DataONE and CUAHSI provide distinct and complementary services to data users and providers. CUAHSI is the Consortium of Universities for the Advancement of Hydrologic Science, Inc., a 501(c)3 research organization representing more than 100 U.S. universities and international water science-related organizations. CUAHSI receives support from the National Science Foundation (NSF) to support the advancement of water science in the United States. Data Observation Network for Earth (DataONE - https://www.dataone.org/) is a distributed framework and sustainable cyberinfrastructure that meets the needs of science and society for open, persistent, robust, and secure access to well-described and easily discovered Earth observational data; DataONE is also funded by the NSF.
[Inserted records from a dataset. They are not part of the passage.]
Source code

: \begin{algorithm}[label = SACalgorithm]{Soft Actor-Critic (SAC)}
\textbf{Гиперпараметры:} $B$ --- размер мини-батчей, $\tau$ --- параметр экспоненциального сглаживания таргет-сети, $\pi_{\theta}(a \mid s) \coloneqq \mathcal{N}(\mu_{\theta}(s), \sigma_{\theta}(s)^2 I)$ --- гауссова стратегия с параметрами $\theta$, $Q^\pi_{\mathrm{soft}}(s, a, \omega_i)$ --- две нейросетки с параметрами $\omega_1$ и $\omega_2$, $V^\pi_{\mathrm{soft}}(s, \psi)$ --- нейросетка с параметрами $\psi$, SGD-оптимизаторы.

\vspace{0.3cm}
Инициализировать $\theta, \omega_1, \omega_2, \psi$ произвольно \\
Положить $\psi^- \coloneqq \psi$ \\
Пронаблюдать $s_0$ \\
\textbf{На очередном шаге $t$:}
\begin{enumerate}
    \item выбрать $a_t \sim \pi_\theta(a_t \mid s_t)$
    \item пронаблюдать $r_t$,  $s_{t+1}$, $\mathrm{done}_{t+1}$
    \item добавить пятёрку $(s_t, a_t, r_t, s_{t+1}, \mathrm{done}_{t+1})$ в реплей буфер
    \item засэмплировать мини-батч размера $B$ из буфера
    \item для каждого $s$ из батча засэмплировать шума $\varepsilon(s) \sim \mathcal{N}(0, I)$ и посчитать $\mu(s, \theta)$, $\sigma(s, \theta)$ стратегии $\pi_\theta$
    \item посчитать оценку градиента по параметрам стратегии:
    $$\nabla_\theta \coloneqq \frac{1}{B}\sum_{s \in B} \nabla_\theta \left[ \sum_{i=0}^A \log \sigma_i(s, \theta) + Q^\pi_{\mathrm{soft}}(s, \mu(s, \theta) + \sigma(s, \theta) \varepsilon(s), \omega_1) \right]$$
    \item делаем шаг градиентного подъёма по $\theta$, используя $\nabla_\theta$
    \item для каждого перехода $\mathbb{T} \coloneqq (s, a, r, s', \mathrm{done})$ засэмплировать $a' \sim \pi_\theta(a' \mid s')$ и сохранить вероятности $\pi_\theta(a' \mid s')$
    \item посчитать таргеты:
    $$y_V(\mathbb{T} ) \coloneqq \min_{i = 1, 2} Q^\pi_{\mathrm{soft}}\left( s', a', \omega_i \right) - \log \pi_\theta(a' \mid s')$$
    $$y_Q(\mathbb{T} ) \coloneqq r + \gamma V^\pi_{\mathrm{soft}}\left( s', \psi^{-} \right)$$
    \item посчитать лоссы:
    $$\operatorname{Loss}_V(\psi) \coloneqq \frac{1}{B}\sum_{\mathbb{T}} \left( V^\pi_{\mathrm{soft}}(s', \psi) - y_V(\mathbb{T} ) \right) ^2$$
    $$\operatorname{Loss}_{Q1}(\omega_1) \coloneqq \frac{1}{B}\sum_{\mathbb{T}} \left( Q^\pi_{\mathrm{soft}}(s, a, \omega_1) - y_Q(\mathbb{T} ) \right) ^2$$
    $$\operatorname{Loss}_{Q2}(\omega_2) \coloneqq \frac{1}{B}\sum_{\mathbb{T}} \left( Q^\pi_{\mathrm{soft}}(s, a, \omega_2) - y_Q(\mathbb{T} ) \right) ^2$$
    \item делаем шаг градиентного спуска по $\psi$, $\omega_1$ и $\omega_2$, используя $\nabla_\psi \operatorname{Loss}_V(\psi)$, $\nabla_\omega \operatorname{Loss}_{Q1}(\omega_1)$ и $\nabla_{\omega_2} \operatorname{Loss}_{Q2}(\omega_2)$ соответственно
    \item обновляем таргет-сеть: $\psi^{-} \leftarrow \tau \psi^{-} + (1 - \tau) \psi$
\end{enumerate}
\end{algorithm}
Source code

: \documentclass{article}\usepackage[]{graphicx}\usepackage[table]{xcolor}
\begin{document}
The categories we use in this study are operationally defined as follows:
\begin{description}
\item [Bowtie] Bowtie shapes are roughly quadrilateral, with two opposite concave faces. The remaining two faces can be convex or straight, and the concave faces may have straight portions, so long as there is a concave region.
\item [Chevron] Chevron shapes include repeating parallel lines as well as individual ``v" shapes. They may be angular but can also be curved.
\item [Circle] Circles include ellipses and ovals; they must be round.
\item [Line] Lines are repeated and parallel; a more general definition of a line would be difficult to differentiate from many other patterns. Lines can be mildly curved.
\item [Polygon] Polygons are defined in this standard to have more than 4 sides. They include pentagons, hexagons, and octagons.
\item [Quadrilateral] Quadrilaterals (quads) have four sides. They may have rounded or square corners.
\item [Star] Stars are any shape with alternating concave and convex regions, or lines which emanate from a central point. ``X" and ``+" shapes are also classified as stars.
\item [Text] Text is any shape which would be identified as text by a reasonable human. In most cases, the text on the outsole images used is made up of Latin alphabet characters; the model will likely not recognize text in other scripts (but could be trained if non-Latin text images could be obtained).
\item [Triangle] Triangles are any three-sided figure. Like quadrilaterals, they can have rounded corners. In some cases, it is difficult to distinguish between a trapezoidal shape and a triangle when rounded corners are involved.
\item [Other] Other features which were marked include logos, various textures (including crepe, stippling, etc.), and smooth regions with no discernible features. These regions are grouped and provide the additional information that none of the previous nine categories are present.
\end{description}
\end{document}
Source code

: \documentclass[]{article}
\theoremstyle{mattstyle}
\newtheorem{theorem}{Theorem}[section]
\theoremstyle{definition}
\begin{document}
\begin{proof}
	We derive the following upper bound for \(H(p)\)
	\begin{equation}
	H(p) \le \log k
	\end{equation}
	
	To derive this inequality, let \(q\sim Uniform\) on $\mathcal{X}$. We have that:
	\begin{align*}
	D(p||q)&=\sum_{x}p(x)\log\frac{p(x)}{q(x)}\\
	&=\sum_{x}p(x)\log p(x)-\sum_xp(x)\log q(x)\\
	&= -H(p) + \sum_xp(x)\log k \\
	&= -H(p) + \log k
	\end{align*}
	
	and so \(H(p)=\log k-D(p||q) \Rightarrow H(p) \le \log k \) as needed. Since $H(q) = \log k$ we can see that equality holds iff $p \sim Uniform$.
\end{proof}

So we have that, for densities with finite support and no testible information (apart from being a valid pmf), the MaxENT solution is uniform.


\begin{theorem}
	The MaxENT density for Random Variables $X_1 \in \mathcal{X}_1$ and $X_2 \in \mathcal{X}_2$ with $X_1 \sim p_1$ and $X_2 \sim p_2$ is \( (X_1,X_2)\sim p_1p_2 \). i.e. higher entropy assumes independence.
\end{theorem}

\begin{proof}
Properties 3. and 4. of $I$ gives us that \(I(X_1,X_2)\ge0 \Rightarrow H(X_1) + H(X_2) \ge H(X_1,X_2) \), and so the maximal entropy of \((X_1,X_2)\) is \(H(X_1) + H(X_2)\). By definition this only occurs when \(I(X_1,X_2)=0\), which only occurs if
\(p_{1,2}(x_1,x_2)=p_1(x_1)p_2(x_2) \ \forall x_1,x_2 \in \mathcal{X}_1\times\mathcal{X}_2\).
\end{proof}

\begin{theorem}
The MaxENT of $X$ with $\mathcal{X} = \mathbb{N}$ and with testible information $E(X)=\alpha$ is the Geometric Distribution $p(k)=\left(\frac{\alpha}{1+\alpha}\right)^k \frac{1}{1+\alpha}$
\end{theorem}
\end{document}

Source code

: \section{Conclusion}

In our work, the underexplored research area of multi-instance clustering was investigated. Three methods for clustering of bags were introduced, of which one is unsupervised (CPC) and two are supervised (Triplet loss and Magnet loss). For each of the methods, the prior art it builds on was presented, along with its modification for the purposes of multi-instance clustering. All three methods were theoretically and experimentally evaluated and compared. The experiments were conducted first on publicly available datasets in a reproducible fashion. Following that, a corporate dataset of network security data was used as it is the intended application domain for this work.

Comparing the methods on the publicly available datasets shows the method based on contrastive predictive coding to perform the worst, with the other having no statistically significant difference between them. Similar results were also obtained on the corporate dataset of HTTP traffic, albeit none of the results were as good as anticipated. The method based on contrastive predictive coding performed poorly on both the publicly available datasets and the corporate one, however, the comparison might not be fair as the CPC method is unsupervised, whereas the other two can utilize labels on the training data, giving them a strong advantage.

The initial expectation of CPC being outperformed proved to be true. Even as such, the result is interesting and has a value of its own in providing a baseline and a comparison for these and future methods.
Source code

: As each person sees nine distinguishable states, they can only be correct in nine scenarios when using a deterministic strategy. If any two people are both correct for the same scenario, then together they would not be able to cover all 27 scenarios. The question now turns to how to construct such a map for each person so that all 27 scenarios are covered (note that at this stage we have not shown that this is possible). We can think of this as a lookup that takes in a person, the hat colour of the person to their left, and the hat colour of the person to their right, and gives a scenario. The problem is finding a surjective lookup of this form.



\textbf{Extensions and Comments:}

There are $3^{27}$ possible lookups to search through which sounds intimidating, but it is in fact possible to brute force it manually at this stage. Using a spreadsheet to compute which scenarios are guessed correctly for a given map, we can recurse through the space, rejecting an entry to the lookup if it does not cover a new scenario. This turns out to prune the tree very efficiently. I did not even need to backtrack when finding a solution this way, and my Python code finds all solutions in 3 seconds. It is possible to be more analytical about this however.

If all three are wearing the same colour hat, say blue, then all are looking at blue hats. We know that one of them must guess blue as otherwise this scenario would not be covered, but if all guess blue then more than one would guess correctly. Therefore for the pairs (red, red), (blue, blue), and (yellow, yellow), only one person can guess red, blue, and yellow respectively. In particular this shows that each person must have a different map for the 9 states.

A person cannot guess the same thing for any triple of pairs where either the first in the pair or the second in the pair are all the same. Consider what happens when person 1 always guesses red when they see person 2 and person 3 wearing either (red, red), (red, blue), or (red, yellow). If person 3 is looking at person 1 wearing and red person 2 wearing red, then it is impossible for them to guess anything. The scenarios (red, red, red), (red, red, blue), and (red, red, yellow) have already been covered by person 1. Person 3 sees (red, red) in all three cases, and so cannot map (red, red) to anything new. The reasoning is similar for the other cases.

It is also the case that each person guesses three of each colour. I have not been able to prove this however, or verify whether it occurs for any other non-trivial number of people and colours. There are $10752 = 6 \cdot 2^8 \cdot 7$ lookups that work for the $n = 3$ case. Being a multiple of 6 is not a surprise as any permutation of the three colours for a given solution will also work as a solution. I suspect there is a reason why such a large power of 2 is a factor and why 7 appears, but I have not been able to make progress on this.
GLEON has recently established a DataONE member node (GLEON Member Node), through which members can archive data in DataONE. The GLEON Information Technology working group recommends sites and members submit static, harmonized datasets to the GLEON DataONE Repository as a method of archiving data. Datasets in DataONE are discoverable and accessible to the public, but access may be restricted as necessary. All DataONE datasets in the GLEON Repository are assigned a unique digital object identifier (DOI; http://en.wikipedia.org/wiki/Digital_object_identifier) that can be used to cite the dataset and provide attribution to data authors. DataONE can be used to archive any data type: time series of high frequency streaming sensor data, data derivatives, combined streaming datasets, and manually collected datasets.

In contrast, the CUAHSI tool is ideal for making accessible streaming high frequency sensor data in a dynamic approach. Near real time access, subsetting, plotting, editing functionality. The data can be discovered by users through the HydroDesktop (http://hydrodesktop.codeplex.com/) mapping tool. Data providers do an initial set up, after which streaming data are easily loaded into the system. Datasets within the CUAHSI system are harmonized, that is, have consistent structure and format, and thus can easily be combined for multi-site analyses.  The rigorous metadata requirements result in CUAHSI data holdings being easily analyzed, centrally quality controlled, and quickly visualized. Downstream applications developed for CUAHSI can be broadly applied across the user community.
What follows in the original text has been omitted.